Adventures in the Wrong Cover
A major premise of this blog is that I humiliate myself so you don’t have to.
An ongoing problem I’ve had has been marketing The Price of Desire. The book that, according to whom you ask, is either brilliant or the worst drivel ever written. It’s certainly not…easy to categorize. When it first came out it sold well, but then we discovered that the average science fiction fan was really turned off by a) the romantic sub-plot and b) the inclusion of so many non-white people. POD being, you see, essentially the British Raj in space.

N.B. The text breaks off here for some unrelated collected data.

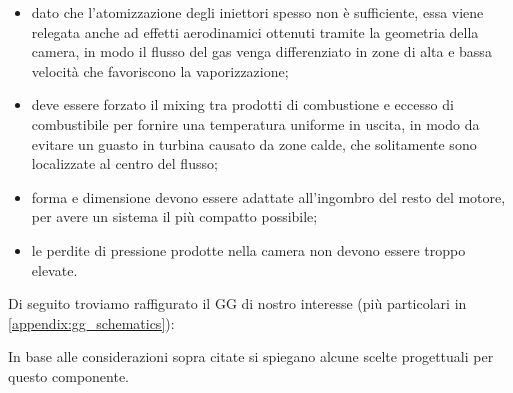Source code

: \begin{itemize}[wide,itemsep=3pt,topsep=3pt]

\item
dato che l'atomizzazione degli iniettori spesso non è sufficiente, essa viene relegata anche ad effetti aerodinamici ottenuti tramite la geometria della camera, in modo il flusso del gas venga differenziato in zone di alta e bassa velocità che favoriscono la vaporizzazione;

\item
deve essere forzato il mixing tra prodotti di combustione e eccesso di combustibile per fornire una temperatura uniforme in uscita, in modo da evitare un guasto in turbina causato da zone calde, che solitamente sono localizzate al centro del flusso;

\item
forma e dimensione devono essere adattate all'ingombro del resto del motore, per avere un sistema il più compatto possibile;

\item
le perdite di pressione prodotte nella camera non devono essere troppo elevate.

\end{itemize}

Di seguito troviamo raffigurato il GG di nostro interesse (più particolari in \autoref{appendix:gg_schematics}):



In base alle considerazioni sopra citate si spiegano alcune scelte progettuali per questo componente.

I’ve talked about the alienating problem of romance here and here. Some readers prove more resistant to romance than others, but the question of whether it “belongs” is universal. Which in turn begs the question, is it because romance itself is seen as so revolting or because readers balk at the necessary inclusion of a female protagonist? Most of the time, women are acceptable in this genre only if they’re a) pretending to be men, b) indistinguishable from men, or c) providing window dressing. The inclusion of Aria as both a) a protagonist and b) a woman, who is perfectly content to be a woman and who, indeed, expresses disgust with the patriarchy is…problematic to many.
Our first reboot was from spaceships to abs. And, in so doing, traded one problem for another. The first group thought there were too many abs in their spaceships; the second group thought there were too many spaceships in their abs. They wanted less, you know, world building and more relationship.
And more traditional relationship. Bringing me to the second, really entirely different axis of problem: while there is a strong romantic sub-plot, this is not a romance. At least, certainly not according to the accepted definition. It’s not one-dimensional. It’s not escapist. It’s not glorifying a the kind of simple, formulaic “relationship” that currently seems so fashionable.
People who want romance, as it turns out, do not want politics. Or despair. Or deep seated issues. Or a navigation of the in’s and out’s of polyamory. They want, well…abs.
What to do?
We settled on this.
Convey the gravitas of the series (and this is no light reading), and let the blurbs speak for themselves. As for where to shelve it, that’s another matter entirely! I think though, that in the end, if one can’t fit squarely into a genre then it’s best not to attempt to do so at all. And really, for the most parts, covers are–or usually seem to function as, at least–advertisements in that fashion. There are “romance covers” and “space opera covers” and so forth…none of which may be any good but I’m not sure that that’s really their function. Successful advertising is, after all, connecting the right audience with the right product. Whatever that product may be.